[Dataset entries]
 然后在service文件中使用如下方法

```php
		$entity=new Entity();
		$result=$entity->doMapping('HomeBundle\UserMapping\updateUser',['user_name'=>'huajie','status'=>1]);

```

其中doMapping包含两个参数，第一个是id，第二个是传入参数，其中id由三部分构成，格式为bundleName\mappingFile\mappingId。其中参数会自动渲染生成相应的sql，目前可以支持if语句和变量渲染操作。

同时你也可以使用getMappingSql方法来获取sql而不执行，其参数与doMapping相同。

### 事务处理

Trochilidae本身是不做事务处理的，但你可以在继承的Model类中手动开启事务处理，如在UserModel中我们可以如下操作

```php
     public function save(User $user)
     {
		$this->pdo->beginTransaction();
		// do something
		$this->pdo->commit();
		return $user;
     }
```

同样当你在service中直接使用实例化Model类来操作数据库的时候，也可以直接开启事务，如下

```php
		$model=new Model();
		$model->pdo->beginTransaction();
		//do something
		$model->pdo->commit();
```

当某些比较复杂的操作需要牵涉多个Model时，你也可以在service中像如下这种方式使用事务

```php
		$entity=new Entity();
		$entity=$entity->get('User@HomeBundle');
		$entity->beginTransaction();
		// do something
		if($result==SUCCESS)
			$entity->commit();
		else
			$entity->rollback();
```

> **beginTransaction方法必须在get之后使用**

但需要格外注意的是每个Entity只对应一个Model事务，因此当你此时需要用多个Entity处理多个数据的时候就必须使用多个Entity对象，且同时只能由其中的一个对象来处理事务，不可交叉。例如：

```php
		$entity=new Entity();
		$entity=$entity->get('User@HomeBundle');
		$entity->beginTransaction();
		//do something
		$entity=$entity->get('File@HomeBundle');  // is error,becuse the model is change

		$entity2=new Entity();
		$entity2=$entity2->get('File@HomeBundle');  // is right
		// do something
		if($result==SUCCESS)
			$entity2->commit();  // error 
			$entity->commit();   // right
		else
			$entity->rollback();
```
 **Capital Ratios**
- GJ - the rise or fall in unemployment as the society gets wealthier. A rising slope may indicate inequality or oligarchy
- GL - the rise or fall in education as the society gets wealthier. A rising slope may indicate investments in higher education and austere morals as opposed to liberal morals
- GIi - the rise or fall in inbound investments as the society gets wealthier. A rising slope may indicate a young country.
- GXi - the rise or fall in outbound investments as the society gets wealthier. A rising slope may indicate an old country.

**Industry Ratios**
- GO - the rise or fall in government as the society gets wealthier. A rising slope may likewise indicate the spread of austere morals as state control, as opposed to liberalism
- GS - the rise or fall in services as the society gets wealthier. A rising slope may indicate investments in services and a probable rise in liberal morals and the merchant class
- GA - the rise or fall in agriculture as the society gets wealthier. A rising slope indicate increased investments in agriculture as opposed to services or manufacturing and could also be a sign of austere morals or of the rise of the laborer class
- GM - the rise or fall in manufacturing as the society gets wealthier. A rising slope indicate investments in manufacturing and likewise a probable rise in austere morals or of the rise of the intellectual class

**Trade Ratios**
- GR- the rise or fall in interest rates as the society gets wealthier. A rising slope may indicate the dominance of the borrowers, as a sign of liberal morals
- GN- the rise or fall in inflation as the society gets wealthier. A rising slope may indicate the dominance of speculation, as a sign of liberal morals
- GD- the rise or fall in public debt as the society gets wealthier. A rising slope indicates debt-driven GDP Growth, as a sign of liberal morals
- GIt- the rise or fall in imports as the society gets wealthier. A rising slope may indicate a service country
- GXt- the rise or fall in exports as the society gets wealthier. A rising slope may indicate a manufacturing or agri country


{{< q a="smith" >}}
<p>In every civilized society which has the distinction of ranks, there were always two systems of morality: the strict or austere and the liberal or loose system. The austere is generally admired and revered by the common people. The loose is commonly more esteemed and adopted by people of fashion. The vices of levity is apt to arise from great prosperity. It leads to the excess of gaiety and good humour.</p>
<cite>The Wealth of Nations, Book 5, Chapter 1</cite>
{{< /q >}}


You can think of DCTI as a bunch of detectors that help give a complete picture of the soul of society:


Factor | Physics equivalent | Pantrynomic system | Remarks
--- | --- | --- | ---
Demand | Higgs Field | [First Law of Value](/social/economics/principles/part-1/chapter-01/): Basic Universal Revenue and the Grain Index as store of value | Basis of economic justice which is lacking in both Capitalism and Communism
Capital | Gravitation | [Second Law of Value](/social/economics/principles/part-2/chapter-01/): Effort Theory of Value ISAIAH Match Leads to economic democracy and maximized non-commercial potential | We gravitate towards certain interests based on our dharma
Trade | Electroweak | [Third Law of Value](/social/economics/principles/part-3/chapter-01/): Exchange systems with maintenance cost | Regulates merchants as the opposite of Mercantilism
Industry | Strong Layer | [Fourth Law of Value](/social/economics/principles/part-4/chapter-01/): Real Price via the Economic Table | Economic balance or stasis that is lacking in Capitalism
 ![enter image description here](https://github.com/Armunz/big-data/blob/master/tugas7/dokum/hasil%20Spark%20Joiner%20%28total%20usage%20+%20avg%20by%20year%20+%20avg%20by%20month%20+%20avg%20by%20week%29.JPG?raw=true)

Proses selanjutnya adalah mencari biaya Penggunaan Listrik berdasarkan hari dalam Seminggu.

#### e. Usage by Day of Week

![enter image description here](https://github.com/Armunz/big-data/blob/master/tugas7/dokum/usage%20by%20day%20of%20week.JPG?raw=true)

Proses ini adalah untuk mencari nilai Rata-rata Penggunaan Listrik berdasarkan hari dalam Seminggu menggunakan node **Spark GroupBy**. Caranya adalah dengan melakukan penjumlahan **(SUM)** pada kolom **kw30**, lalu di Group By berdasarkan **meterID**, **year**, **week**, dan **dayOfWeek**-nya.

**Exercise requirements**
All lines above should be output verbatim.

**Result**
 然后在service文件中使用如下方法

```php
		$entity=new Entity();
		$result=$entity->doMapping('HomeBundle\UserMapping\updateUser',['user_name'=>'huajie','status'=>1]);

```

其中doMapping包含两个参数，第一个是id，第二个是传入参数，其中id由三部分构成，格式为bundleName\mappingFile\mappingId。其中参数会自动渲染生成相应的sql，目前可以支持if语句和变量渲染操作。

同时你也可以使用getMappingSql方法来获取sql而不执行，其参数与doMapping相同。

### 事务处理

Trochilidae本身是不做事务处理的，但你可以在继承的Model类中手动开启事务处理，如在UserModel中我们可以如下操作

```php
     public function save(User $user)
     {
		$this->pdo->beginTransaction();
		// do something
		$this->pdo->commit();
		return $user;
     }
```

同样当你在service中直接使用实例化Model类来操作数据库的时候，也可以直接开启事务，如下

```php
		$model=new Model();
		$model->pdo->beginTransaction();
		//do something
		$model->pdo->commit();
```

当某些比较复杂的操作需要牵涉多个Model时，你也可以在service中像如下这种方式使用事务

```php
		$entity=new Entity();
		$entity=$entity->get('User@HomeBundle');
		$entity->beginTransaction();
		// do something
		if($result==SUCCESS)
			$entity->commit();
		else
			$entity->rollback();
```

> **beginTransaction方法必须在get之后使用**

但需要格外注意的是每个Entity只对应一个Model事务，因此当你此时需要用多个Entity处理多个数据的时候就必须使用多个Entity对象，且同时只能由其中的一个对象来处理事务，不可交叉。例如：

```php
		$entity=new Entity();
		$entity=$entity->get('User@HomeBundle');
		$entity->beginTransaction();
		//do something
		$entity=$entity->get('File@HomeBundle');  // is error,becuse the model is change

		$entity2=new Entity();
		$entity2=$entity2->get('File@HomeBundle');  // is right
		// do something
		if($result==SUCCESS)
			$entity2->commit();  // error 
			$entity->commit();   // right
		else
			$entity->rollback();
```
 **Capital Ratios**
- GJ - the rise or fall in unemployment as the society gets wealthier. A rising slope may indicate inequality or oligarchy
- GL - the rise or fall in education as the society gets wealthier. A rising slope may indicate investments in higher education and austere morals as opposed to liberal morals
- GIi - the rise or fall in inbound investments as the society gets wealthier. A rising slope may indicate a young country.
- GXi - the rise or fall in outbound investments as the society gets wealthier. A rising slope may indicate an old country.

**Industry Ratios**
- GO - the rise or fall in government as the society gets wealthier. A rising slope may likewise indicate the spread of austere morals as state control, as opposed to liberalism
- GS - the rise or fall in services as the society gets wealthier. A rising slope may indicate investments in services and a probable rise in liberal morals and the merchant class
- GA - the rise or fall in agriculture as the society gets wealthier. A rising slope indicate increased investments in agriculture as opposed to services or manufacturing and could also be a sign of austere morals or of the rise of the laborer class
- GM - the rise or fall in manufacturing as the society gets wealthier. A rising slope indicate investments in manufacturing and likewise a probable rise in austere morals or of the rise of the intellectual class

**Trade Ratios**
- GR- the rise or fall in interest rates as the society gets wealthier. A rising slope may indicate the dominance of the borrowers, as a sign of liberal morals
- GN- the rise or fall in inflation as the society gets wealthier. A rising slope may indicate the dominance of speculation, as a sign of liberal morals
- GD- the rise or fall in public debt as the society gets wealthier. A rising slope indicates debt-driven GDP Growth, as a sign of liberal morals
- GIt- the rise or fall in imports as the society gets wealthier. A rising slope may indicate a service country
- GXt- the rise or fall in exports as the society gets wealthier. A rising slope may indicate a manufacturing or agri country


{{< q a="smith" >}}
<p>In every civilized society which has the distinction of ranks, there were always two systems of morality: the strict or austere and the liberal or loose system. The austere is generally admired and revered by the common people. The loose is commonly more esteemed and adopted by people of fashion. The vices of levity is apt to arise from great prosperity. It leads to the excess of gaiety and good humour.</p>
<cite>The Wealth of Nations, Book 5, Chapter 1</cite>
{{< /q >}}


You can think of DCTI as a bunch of detectors that help give a complete picture of the soul of society:


Factor | Physics equivalent | Pantrynomic system | Remarks
--- | --- | --- | ---
Demand | Higgs Field | [First Law of Value](/social/economics/principles/part-1/chapter-01/): Basic Universal Revenue and the Grain Index as store of value | Basis of economic justice which is lacking in both Capitalism and Communism
Capital | Gravitation | [Second Law of Value](/social/economics/principles/part-2/chapter-01/): Effort Theory of Value ISAIAH Match Leads to economic democracy and maximized non-commercial potential | We gravitate towards certain interests based on our dharma
Trade | Electroweak | [Third Law of Value](/social/economics/principles/part-3/chapter-01/): Exchange systems with maintenance cost | Regulates merchants as the opposite of Mercantilism
Industry | Strong Layer | [Fourth Law of Value](/social/economics/principles/part-4/chapter-01/): Real Price via the Economic Table | Economic balance or stasis that is lacking in Capitalism
 ![enter image description here](https://github.com/Armunz/big-data/blob/master/tugas7/dokum/hasil%20Spark%20Joiner%20%28total%20usage%20+%20avg%20by%20year%20+%20avg%20by%20month%20+%20avg%20by%20week%29.JPG?raw=true)

Proses selanjutnya adalah mencari biaya Penggunaan Listrik berdasarkan hari dalam Seminggu.

#### e. Usage by Day of Week

![enter image description here](https://github.com/Armunz/big-data/blob/master/tugas7/dokum/usage%20by%20day%20of%20week.JPG?raw=true)

Proses ini adalah untuk mencari nilai Rata-rata Penggunaan Listrik berdasarkan hari dalam Seminggu menggunakan node **Spark GroupBy**. Caranya adalah dengan melakukan penjumlahan **(SUM)** pada kolom **kw30**, lalu di Group By berdasarkan **meterID**, **year**, **week**, dan **dayOfWeek**-nya.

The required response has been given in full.